── Data supplied

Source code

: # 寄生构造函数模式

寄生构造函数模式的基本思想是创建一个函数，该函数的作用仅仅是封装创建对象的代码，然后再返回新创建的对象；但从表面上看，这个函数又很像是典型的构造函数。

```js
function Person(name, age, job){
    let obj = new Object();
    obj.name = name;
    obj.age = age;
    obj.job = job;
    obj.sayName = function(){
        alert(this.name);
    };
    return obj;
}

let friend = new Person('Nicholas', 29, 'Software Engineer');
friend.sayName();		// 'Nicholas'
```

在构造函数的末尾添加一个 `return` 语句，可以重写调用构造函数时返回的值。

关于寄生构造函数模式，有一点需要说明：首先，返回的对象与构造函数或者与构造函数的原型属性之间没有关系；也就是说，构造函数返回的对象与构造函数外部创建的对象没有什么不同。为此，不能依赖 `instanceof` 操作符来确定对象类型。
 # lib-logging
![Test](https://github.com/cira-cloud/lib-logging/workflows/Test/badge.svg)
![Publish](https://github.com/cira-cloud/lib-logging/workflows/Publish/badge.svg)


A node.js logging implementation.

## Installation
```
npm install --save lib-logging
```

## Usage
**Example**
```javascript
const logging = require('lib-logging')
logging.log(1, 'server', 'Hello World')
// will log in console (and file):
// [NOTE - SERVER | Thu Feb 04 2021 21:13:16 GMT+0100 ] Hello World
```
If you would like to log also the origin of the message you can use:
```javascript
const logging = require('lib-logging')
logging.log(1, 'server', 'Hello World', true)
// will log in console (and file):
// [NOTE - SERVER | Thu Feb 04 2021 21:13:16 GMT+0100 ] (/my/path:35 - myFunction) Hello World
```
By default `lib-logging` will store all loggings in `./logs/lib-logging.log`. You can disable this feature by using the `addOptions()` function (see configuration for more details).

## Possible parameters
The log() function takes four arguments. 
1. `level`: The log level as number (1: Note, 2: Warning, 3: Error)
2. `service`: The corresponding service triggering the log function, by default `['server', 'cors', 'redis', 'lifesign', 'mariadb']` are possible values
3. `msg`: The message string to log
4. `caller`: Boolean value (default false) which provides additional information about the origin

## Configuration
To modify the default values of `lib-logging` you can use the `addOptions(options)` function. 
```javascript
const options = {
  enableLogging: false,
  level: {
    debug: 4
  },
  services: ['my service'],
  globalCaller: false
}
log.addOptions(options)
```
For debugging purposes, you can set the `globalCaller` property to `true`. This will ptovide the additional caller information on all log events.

────

What to do: Out of the records, collect only those lines that contain the string "sayName".

Result below:
    obj.sayName = function(){
friend.sayName();		// 'Nicholas'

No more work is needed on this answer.